## Requirement:
What you return must be the full data, repeated verbatim, with no pictures in it.

☆ ☆ ☆ ☆ ☆ ☆ ☆

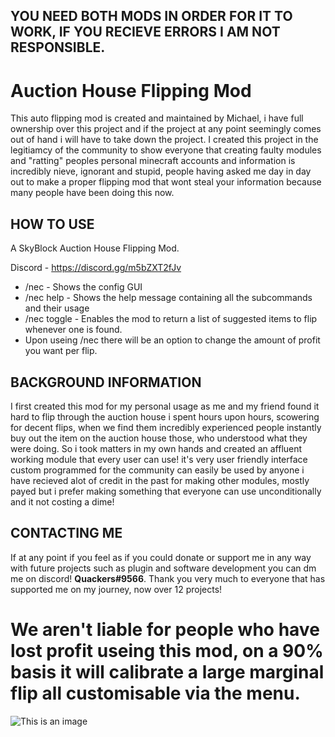 ## **YOU NEED BOTH MODS IN ORDER FOR IT TO WORK, IF YOU RECIEVE ERRORS I AM NOT RESPONSIBLE.**

# Auction House Flipping Mod
This auto flipping mod is created and maintained by Michael, i have full ownership over this project and if the project at any point seemingly comes out of hand i will have to take down the project. I created this project in the legitiamcy of the community to show everyone that creating faulty modules and "ratting" peoples personal minecraft accounts and information is incredibly nieve, ignorant and stupid, people having asked me day in day out to make a proper flipping mod that wont steal your information because many people have been doing this now. 

## HOW TO USE
A SkyBlock Auction House Flipping Mod.

Discord - https://discord.gg/m5bZXT2fJv

- /nec - Shows the config GUI
- /nec help - Shows the help message containing all the subcommands and their usage
- /nec toggle - Enables the mod to return a list of suggested items to flip whenever one is found.
- Upon useing /nec there will be an option to change the amount of profit you want per flip.

## BACKGROUND INFORMATION
I first created this mod for my personal usage as me and my friend found it hard to flip through the auction house i spent hours upon hours, scowering for decent flips, when we find them incredibly experienced people instantly buy out the item on the auction house those, who understood what they were doing. So i took matters in my own hands and created an affluent working module that every user can use! it's very user friendly interface custom programmed for the community can easily be used by anyone i have recieved alot of credit in the past for making other modules, mostly payed but i prefer making something that everyone can use unconditionally and it not costing a dime!

## CONTACTING ME
If at any point if you feel as if you could donate or support me in any way with future projects such as plugin and software development you can dm me on discord! **Quackers#9566**. Thank you very much to everyone that has supported me on my journey, now over 12 projects!

# **We aren't liable for people who have lost profit useing this mod, on a 90% basis it will calibrate a large marginal flip all customisable via the menu.**

![This is an image](https://www4.lunapic.com/do-not-link-here-use-hosting-instead/166237641366242619?31562309730)
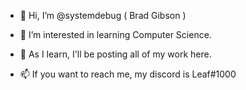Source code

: - 👋 Hi, I’m @systemdebug ( Brad Gibson )

- 👀 I’m interested in learning Computer Science.

- 🌱 As I learn, I'll be posting all of my work here.

- 📫 If you want to reach me, my discord is Leaf#1000

<!---
systemdebug/systemdebug is a ✨ special ✨ repository because its `README.md` (this file) appears on your GitHub profile.
You can click the Preview link to take a look at your changes.
--->
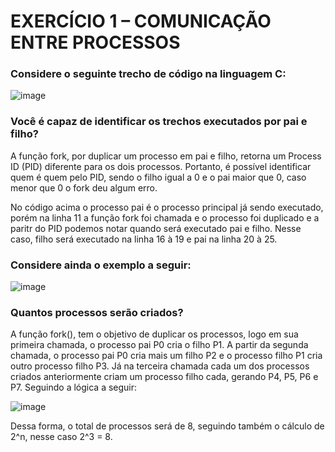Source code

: # EXERCÍCIO 1 – COMUNICAÇÃO ENTRE PROCESSOS 

### Considere o seguinte trecho de código na linguagem C:
![image](https://github.com/macaaalm/sistemasOperacionais/assets/113950201/96f295f4-3843-4e8b-9fe5-9c2fd9692a3e)

### Você é capaz de identificar os trechos executados por pai e filho?

A função fork, por duplicar um processo em pai e filho, retorna um Process ID (PID) diferente para os dois processos. Portanto, é possível identificar quem é quem pelo PID, sendo o filho igual a 0 e o pai maior que 0, caso menor que 0 o fork deu algum erro.

No código acima o processo pai é o processo principal já sendo executado, porém na linha 11 a função fork foi chamada e o processo foi duplicado e a paritr do PID podemos notar quando será executado pai e filho. Nesse caso, filho será executado na linha 16 à 19 e pai na linha 20 à 25.


### Considere ainda o exemplo a seguir:
![image](https://github.com/macaaalm/sistemasOperacionais/assets/113950201/c271cdb4-9c9a-43a4-904e-397dc34a4d20)

### Quantos processos serão criados?

A função fork(), tem o objetivo de duplicar os processos, logo em sua primeira chamada, o processo pai P0 cria o filho P1. 
A partir da segunda chamada, o processo pai P0 cria mais um filho P2 e o processo filho P1 cria outro processo filho P3.
Já na terceira chamada cada um dos processos criados anteriormente criam um processo filho cada, gerando P4, P5, P6 e P7.
Seguindo a lógica a seguir:

![image](https://github.com/macaaalm/sistemasOperacionais/assets/113950201/fb4f96e0-77af-45f3-a236-fc98d7944916)

Dessa forma, o total de processos será de 8, seguindo também o cálculo de 2^n, nesse caso 2^3 = 8.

☆ ☆ ☆ ☆ ☆ ☆ ☆

## Finished task:
 ## **YOU NEED BOTH MODS IN ORDER FOR IT TO WORK, IF YOU RECIEVE ERRORS I AM NOT RESPONSIBLE.**

# Auction House Flipping Mod
This auto flipping mod is created and maintained by Michael, i have full ownership over this project and if the project at any point seemingly comes out of hand i will have to take down the project. I created this project in the legitiamcy of the community to show everyone that creating faulty modules and "ratting" peoples personal minecraft accounts and information is incredibly nieve, ignorant and stupid, people having asked me day in day out to make a proper flipping mod that wont steal your information because many people have been doing this now. 

## HOW TO USE
A SkyBlock Auction House Flipping Mod.

Discord - https://discord.gg/m5bZXT2fJv

- /nec - Shows the config GUI
- /nec help - Shows the help message containing all the subcommands and their usage
- /nec toggle - Enables the mod to return a list of suggested items to flip whenever one is found.
- Upon useing /nec there will be an option to change the amount of profit you want per flip.

## BACKGROUND INFORMATION
I first created this mod for my personal usage as me and my friend found it hard to flip through the auction house i spent hours upon hours, scowering for decent flips, when we find them incredibly experienced people instantly buy out the item on the auction house those, who understood what they were doing. So i took matters in my own hands and created an affluent working module that every user can use! it's very user friendly interface custom programmed for the community can easily be used by anyone i have recieved alot of credit in the past for making other modules, mostly payed but i prefer making something that everyone can use unconditionally and it not costing a dime!

## CONTACTING ME
If at any point if you feel as if you could donate or support me in any way with future projects such as plugin and software development you can dm me on discord! **Quackers#9566**. Thank you very much to everyone that has supported me on my journey, now over 12 projects!

# **We aren't liable for people who have lost profit useing this mod, on a 90% basis it will calibrate a large marginal flip all customisable via the menu.**

![This is an image](https://www4.lunapic.com/do-not-link-here-use-hosting-instead/166237641366242619?31562309730)
Source code

: - 👋 Hi, I’m @systemdebug ( Brad Gibson )

- 👀 I’m interested in learning Computer Science.

- 🌱 As I learn, I'll be posting all of my work here.

- 📫 If you want to reach me, my discord is Leaf#1000

<!---
systemdebug/systemdebug is a ✨ special ✨ repository because its `README.md` (this file) appears on your GitHub profile.
You can click the Preview link to take a look at your changes.
--->
Source code

: # EXERCÍCIO 1 – COMUNICAÇÃO ENTRE PROCESSOS 

### Considere o seguinte trecho de código na linguagem C:
![image](https://github.com/macaaalm/sistemasOperacionais/assets/113950201/96f295f4-3843-4e8b-9fe5-9c2fd9692a3e)

### Você é capaz de identificar os trechos executados por pai e filho?

A função fork, por duplicar um processo em pai e filho, retorna um Process ID (PID) diferente para os dois processos. Portanto, é possível identificar quem é quem pelo PID, sendo o filho igual a 0 e o pai maior que 0, caso menor que 0 o fork deu algum erro.

No código acima o processo pai é o processo principal já sendo executado, porém na linha 11 a função fork foi chamada e o processo foi duplicado e a paritr do PID podemos notar quando será executado pai e filho. Nesse caso, filho será executado na linha 16 à 19 e pai na linha 20 à 25.


### Considere ainda o exemplo a seguir:
![image](https://github.com/macaaalm/sistemasOperacionais/assets/113950201/c271cdb4-9c9a-43a4-904e-397dc34a4d20)

### Quantos processos serão criados?

A função fork(), tem o objetivo de duplicar os processos, logo em sua primeira chamada, o processo pai P0 cria o filho P1. 
A partir da segunda chamada, o processo pai P0 cria mais um filho P2 e o processo filho P1 cria outro processo filho P3.
Já na terceira chamada cada um dos processos criados anteriormente criam um processo filho cada, gerando P4, P5, P6 e P7.
Seguindo a lógica a seguir:

![image](https://github.com/macaaalm/sistemasOperacionais/assets/113950201/fb4f96e0-77af-45f3-a236-fc98d7944916)

Dessa forma, o total de processos será de 8, seguindo também o cálculo de 2^n, nesse caso 2^3 = 8.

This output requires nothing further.